# [Instructions to follow]
Every line from the one containing "<p>Modular instructions to" to the end of the records below, written out word for word, is the whole answer.

# [Data for review]

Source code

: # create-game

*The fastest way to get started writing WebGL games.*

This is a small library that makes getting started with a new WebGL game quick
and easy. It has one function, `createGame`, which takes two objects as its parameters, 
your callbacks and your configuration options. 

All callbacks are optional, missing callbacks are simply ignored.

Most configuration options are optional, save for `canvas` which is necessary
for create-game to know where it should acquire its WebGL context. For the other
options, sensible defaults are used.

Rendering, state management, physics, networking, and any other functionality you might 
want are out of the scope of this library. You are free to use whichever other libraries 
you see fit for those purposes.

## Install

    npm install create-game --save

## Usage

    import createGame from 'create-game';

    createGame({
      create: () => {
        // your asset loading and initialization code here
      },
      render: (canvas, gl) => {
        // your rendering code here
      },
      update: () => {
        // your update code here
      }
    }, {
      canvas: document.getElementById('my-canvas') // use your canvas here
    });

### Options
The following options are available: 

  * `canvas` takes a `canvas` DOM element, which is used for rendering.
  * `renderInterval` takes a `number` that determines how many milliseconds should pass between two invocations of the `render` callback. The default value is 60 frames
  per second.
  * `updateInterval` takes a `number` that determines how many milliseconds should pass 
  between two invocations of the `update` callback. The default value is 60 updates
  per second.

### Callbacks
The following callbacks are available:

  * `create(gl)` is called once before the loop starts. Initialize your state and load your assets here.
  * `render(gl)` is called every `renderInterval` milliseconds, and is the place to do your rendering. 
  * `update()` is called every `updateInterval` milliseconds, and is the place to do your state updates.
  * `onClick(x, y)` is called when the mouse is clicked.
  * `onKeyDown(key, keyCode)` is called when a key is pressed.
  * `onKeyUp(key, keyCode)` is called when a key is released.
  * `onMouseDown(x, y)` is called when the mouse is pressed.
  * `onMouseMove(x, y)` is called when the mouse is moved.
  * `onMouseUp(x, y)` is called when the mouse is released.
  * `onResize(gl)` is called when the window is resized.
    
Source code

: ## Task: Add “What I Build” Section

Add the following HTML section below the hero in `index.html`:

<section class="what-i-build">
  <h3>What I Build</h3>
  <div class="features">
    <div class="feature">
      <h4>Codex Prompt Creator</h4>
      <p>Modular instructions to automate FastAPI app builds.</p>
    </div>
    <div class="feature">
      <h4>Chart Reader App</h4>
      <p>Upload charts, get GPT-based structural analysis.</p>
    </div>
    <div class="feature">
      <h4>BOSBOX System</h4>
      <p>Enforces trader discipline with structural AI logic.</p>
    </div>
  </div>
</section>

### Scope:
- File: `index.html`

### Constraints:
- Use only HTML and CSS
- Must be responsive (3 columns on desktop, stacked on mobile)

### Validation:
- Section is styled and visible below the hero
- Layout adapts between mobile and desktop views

# [Finished task]
      <p>Modular instructions to automate FastAPI app builds.</p>
    </div>
    <div class="feature">
      <h4>Chart Reader App</h4>
      <p>Upload charts, get GPT-based structural analysis.</p>
    </div>
    <div class="feature">
      <h4>BOSBOX System</h4>
      <p>Enforces trader discipline with structural AI logic.</p>
    </div>
  </div>
</section>

### Scope:
- File: `index.html`

### Constraints:
- Use only HTML and CSS
- Must be responsive (3 columns on desktop, stacked on mobile)

### Validation:
- Section is styled and visible below the hero
- Layout adapts between mobile and desktop views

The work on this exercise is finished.